▶ _INSTRUCTIONS FOR THE TASK_:
Whenever the string "quad" appears in a line of the listing below, that line counts. Say how many lines count, and give nothing else.

%%

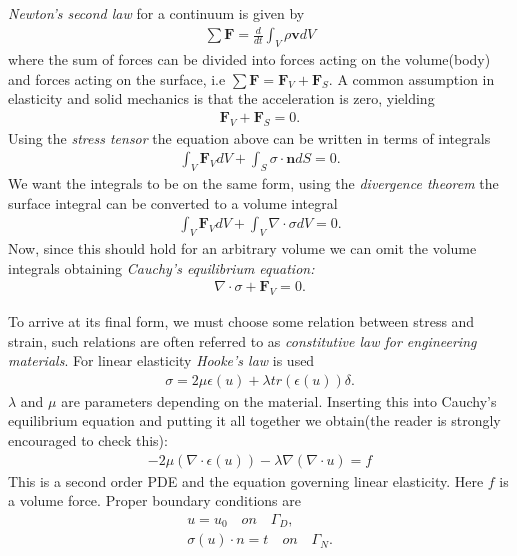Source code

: \documentclass[epsfig,11pt]{article}
\begin{document}
\emph{Newton's second law} for a continuum is given by
\begin{align*}
\sum \mathbf{F} = \frac{d}{dt} \int_V \rho \mathbf{v} dV 
\end{align*}
where the sum of forces can be divided into forces acting on the volume(body) and forces acting on the surface, i.e $\sum \mathbf{F} = \mathbf{F}_V + \mathbf{F}_S$.
A common assumption in elasticity and solid mechanics is that the acceleration is zero, yielding 
\begin{align*}
\mathbf{F}_V + \mathbf{F}_S = 0.
\end{align*}
Using the \emph{stress tensor} the equation above can be written in terms of integrals
\begin{align*}
\int_V \mathbf{F}_V dV + \int_S \sigma \cdot \mathbf{n} dS = 0.
\end{align*}
We want the integrals to be on the same form, using the \emph{divergence theorem} the surface integral can be converted to a volume integral
\begin{align*}
\int_V \mathbf{F}_V dV + \int_V \nabla \cdot \sigma dV = 0.
\end{align*}
Now, since this should hold for an arbitrary volume we can omit the volume integrals obtaining \emph{Cauchy's equilibrium equation:}
\begin{align}
\nabla \cdot \sigma + \mathbf{F}_V = 0.
\end{align}

To arrive at its final form, we must choose some relation between stress and strain, such relations are often referred to as \emph{constitutive law for engineering materials}. For linear elasticity \emph{Hooke's law} is used
\begin{align}
\sigma = 2 \mu \epsilon(u) + \lambda tr(\epsilon(u))\delta.
\end{align}
$\lambda$ and $\mu$ are parameters depending on the material.  Inserting this into Cauchy's equilibrium equation and putting it all together we obtain(the reader is strongly encouraged to check this):
\begin{align}
-2 \mu (\nabla \cdot \epsilon (u)) - \lambda \nabla (\nabla \cdot u) = f 
\end{align}
This is a second order PDE and the equation governing linear elasticity. Here $f$ is a volume force. Proper boundary conditions are 
\begin{align*}
u = u_0 \quad on \quad \Gamma_D, \\
\sigma (u) \cdot n = t \quad on \quad \Gamma_N.
\end{align*} 
\end{document}
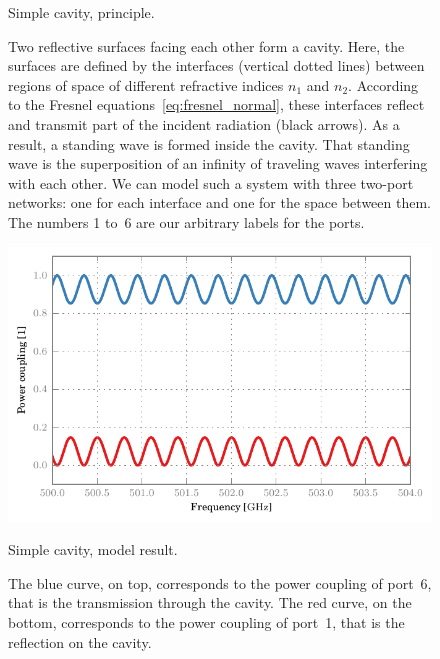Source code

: \begin{figure}[hbtp]
    \centering
    
    \caption{Simple cavity, principle.}
    \caption*{
        Two reflective surfaces facing each other form a cavity.
        Here, the surfaces are defined by the interfaces (vertical dotted lines)
        between regions of space of different refractive indices $n_1$ and $n_2$.
        According to the Fresnel equations~\eqref{eq:fresnel_normal}, these interfaces
        reflect and transmit part of the incident radiation (black arrows).
        As a result, a standing wave is formed inside the cavity.
        That standing wave is the superposition of an infinity of traveling waves
        interfering with each other.
        We can model such a system with three two-port networks:
        one for each interface and one for the space between them.
        The numbers 1 to~6 are our arbitrary labels for the ports.
    }
    \label{fig:simple_cavity_principle}
\end{figure}
\begin{figure}[hbtp]
    \centering
    \includegraphics{simple_cavity_direct}
    \caption{Simple cavity, model result.}
    \caption*{
        The blue curve, on top, corresponds to the power coupling of port~6,
        that is the transmission through the cavity.
        The red curve, on the bottom, corresponds to the power coupling of port~1,
        that is the reflection on the cavity.
    }
    \label{fig:simple_cavity_direct}
\end{figure}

%%

▶ _RESPONSE TO THIS TASK_:
2